Using both Confucian texts and the work of American pragmatist John Dewey, this book offers a distinctly Confucian model of democracy.
Through a detailed study of relevant concepts and theories in Confucianism and John Dewey's pragmatist philosophy, this book illustrates the possibility of Confucian democracy and offers an alternative to Western liberal models. Sor-hoon Tan synthesizes the two philosophies through a comparative examination of individuals and community, democratic ideals of equality and freedom, and the nature of ethical and political order.

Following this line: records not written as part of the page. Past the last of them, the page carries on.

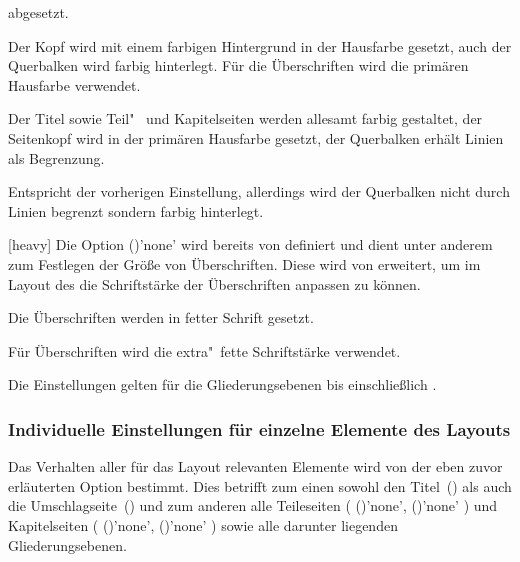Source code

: \begin{Declaration*}{}
\begin{Declaration*}{}
\begin{Declaration*}{}
\begin{Declaration}
\begin{values}{}
  abgesetzt.
\item[bicolor/bichrome]
  Der Kopf wird mit einem farbigen Hintergrund in der Hausfarbe gesetzt, auch 
  der Querbalken wird farbig hinterlegt. Für die Überschriften wird die 
  primären Hausfarbe verwendet.
\item[color]
  Der Titel sowie Teil"~ und Kapitelseiten werden allesamt farbig gestaltet, 
  der Seitenkopf wird in der primären Hausfarbe  gesetzt, der 
  Querbalken erhält Linien als Begrenzung.
\item[fullcolor/full]
  Entspricht der vorherigen Einstellung, allerdings wird der Querbalken nicht 
  durch Linien begrenzt sondern farbig hinterlegt.
\end{values}
\end{Declaration}

\begin{Declaration}[v2.06]{}[heavy]
\printdeclarationlist%
%
%
Die Option ()'none' wird bereits 
von \KOMAScript{} definiert und dient unter anderem zum Festlegen der Größe von 
Überschriften. Diese wird von \TUDScript erweitert, um im Layout des \CDs die 
Schriftstärke der Überschriften anpassen zu können.
%
\begin{values}{}
\item[light/normalbold]
  Die Überschriften werden in fetter Schrift gesetzt.
\item[heavy/ultrabold]
  Für Überschriften wird die extra"~fette Schriftstärke verwendet.
\end{values}
%
Die Einstellungen gelten für die Gliederungsebenen bis einschließlich 
.
\end{Declaration}


\subsubsection{Individuelle Einstellungen für einzelne Elemente des Layouts}
Das Verhalten aller für das Layout relevanten Elemente wird von der eben zuvor 
erläuterten Option  bestimmt. Dies betrifft zum einen sowohl 
den Titel~() als auch die Umschlagseite~() 
und zum anderen alle Teileseiten
(%
  ()'none', 
  ()'none'%
)
und Kapitelseiten 
(%
  ()'none', 
  ()'none'%
)
sowie alle darunter liegenden Gliederungsebenen.


\end{Declaration*}
\end{Declaration*}
\end{Declaration*}
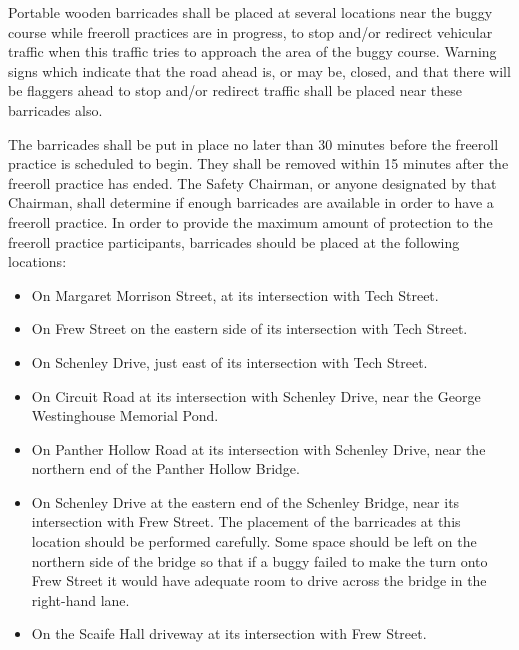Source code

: 	Portable wooden barricades shall be placed at several locations near the buggy
	course while freeroll practices are in progress, to stop and/or redirect
	vehicular traffic when this traffic tries to approach the area of the buggy
	course. Warning signs which indicate that the road ahead is, or may be, closed,
	and that there will be flaggers ahead to stop and/or redirect traffic shall be
	placed near these barricades also.

	The barricades shall be put in place no later than 30 minutes before the
	freeroll practice is scheduled to begin. They shall be removed within 15
	minutes after the freeroll practice has ended. The Safety Chairman, or anyone
	designated by that Chairman, shall determine if enough barricades are available
	in order to have a freeroll practice. In order to provide the maximum amount of
	protection to the freeroll practice participants, barricades should be placed
	at the following locations:

	\begin{itemize}

		\item On Margaret Morrison Street, at its intersection with Tech Street.

		\item On Frew Street on the eastern side of its intersection with Tech
		Street.

		\item On Schenley Drive, just east of its intersection with Tech Street.

		\item On Circuit Road at its intersection with Schenley Drive, near the
		George Westinghouse Memorial Pond.

		\item On Panther Hollow Road at its intersection with Schenley Drive, near
		the northern end of the Panther Hollow Bridge.

		\item On Schenley Drive at the eastern end of the Schenley Bridge, near its
		intersection with Frew Street. The placement of the barricades at this location
		should be performed carefully. Some space should be left on the northern side
		of the bridge so that if a buggy failed to make the turn onto Frew Street it
		would have adequate room to drive across the bridge in the right-hand lane.

		\item On the Scaife Hall driveway at its intersection with Frew Street.

	\end{itemize}

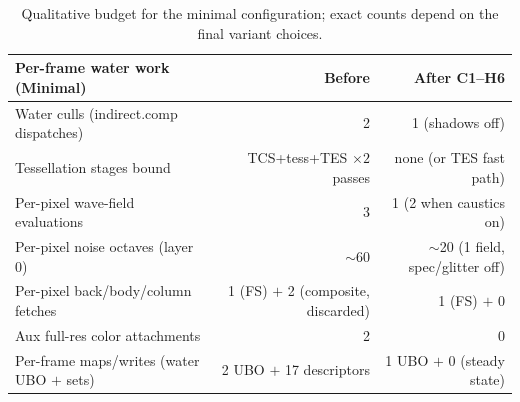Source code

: \documentclass[11pt,a4paper]{article}
\begin{document}
\begin{table}[h]
\centering
\small
\begin{tabular}{@{}lrr@{}}
\toprule
\textbf{Per-frame water work (Minimal)} & \textbf{Before} & \textbf{After C1--H6} \\
\midrule
Water culls (indirect.comp dispatches) & 2 & 1 (shadows off) \\
Tessellation stages bound & TCS+tess+TES $\times 2$ passes & none (or TES fast path) \\
Per-pixel wave-field evaluations & 3 & 1 (2 when caustics on) \\
Per-pixel noise octaves (layer 0) & $\sim$60 & $\sim$20 (1 field, spec/glitter off) \\
Per-pixel back/body/column fetches & 1 (FS) $+$ 2 (composite, discarded) & 1 (FS) $+$ 0 \\
Aux full-res color attachments & 2 & 0 \\
Per-frame maps/writes (water UBO $+$ sets) & 2 UBO $+$ 17 descriptors & 1 UBO $+$ 0 (steady state) \\
\bottomrule
\end{tabular}
\caption{Qualitative budget for the minimal configuration; exact counts depend on the final variant choices.}
\end{table}
\end{document}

By constructing a model of Confucian democracy that combines the strengths of both Confucianism and Deweyan pragmatism, this book explores how a premodern tradition could be put in dialogue with contemporary political and philosophical theories.
Sor-hoon Tan is Assistant Professor of Philosophy at the National University of Singapore. She is the coeditor (with K. C. Chong and C. L. Ten) of The Moral Circle and the Self: Chinese and Western Perspectives.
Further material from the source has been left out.